● Goal of the exercise
Where the records below begin, start copying, and stop after the line that contains "The semiconductor Bloch"; reproduce every line exactly but omit pictures.

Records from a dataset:
————————

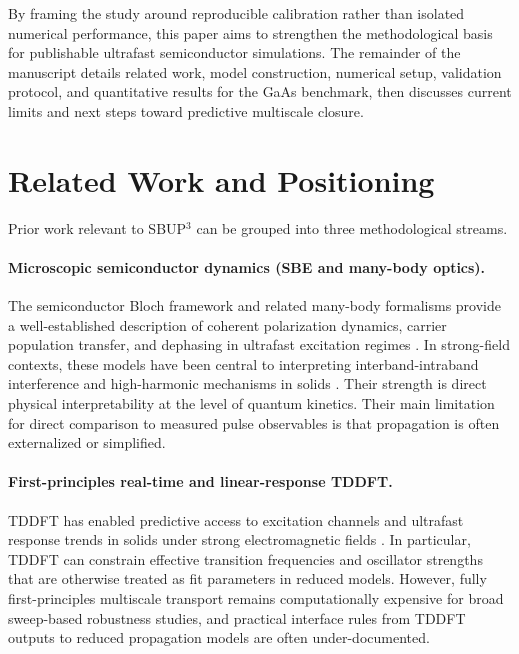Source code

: \documentclass[aps,pra,twocolumn,reprint,superscriptaddress,nofootinbib]{revtex4-2}
\begin{document}
By framing the study around reproducible calibration rather than isolated
numerical performance, this paper aims to strengthen the methodological basis for
publishable ultrafast semiconductor simulations. The remainder of the manuscript
details related work, model construction, numerical setup, validation protocol,
and quantitative results for the GaAs benchmark, then discusses current limits
and next steps toward predictive multiscale closure.

\section{Related Work and Positioning}
Prior work relevant to SBUP$^3$ can be grouped into three methodological
streams.

\paragraph{Microscopic semiconductor dynamics (SBE and many-body optics).}
The semiconductor Bloch framework and related many-body formalisms provide a
well-established description of coherent polarization dynamics, carrier
population transfer, and dephasing in ultrafast excitation regimes
\cite{rossi2002ultrafast,axt2004femtosecond}. In strong-field contexts, these
models have been central to interpreting interband-intraband interference and
high-harmonic mechanisms in solids
\cite{golde2008hhg,vampa2014theoretical,vampa2015semiclassical}. Their strength
is direct physical interpretability at the level of quantum kinetics. Their
main limitation for direct comparison to measured pulse observables is that
propagation is often externalized or simplified.

\paragraph{First-principles real-time and linear-response TDDFT.}
TDDFT has enabled predictive access to excitation channels and ultrafast
response trends in solids under strong electromagnetic fields
\cite{yabana2012tddft,floss2018abinitio}. In particular, TDDFT can constrain
effective transition frequencies and oscillator strengths that are otherwise
treated as fit parameters in reduced models. However, fully first-principles
multiscale transport remains computationally expensive for broad sweep-based
robustness studies, and practical interface rules from TDDFT outputs to
reduced propagation models are often under-documented.
\end{document}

————————

● Response
Source code

: \documentclass[aps,pra,twocolumn,reprint,superscriptaddress,nofootinbib]{revtex4-2}
\begin{document}
By framing the study around reproducible calibration rather than isolated
numerical performance, this paper aims to strengthen the methodological basis for
publishable ultrafast semiconductor simulations. The remainder of the manuscript
details related work, model construction, numerical setup, validation protocol,
and quantitative results for the GaAs benchmark, then discusses current limits
and next steps toward predictive multiscale closure.

\section{Related Work and Positioning}
Prior work relevant to SBUP$^3$ can be grouped into three methodological
streams.

\paragraph{Microscopic semiconductor dynamics (SBE and many-body optics).}
The semiconductor Bloch framework and related many-body formalisms provide a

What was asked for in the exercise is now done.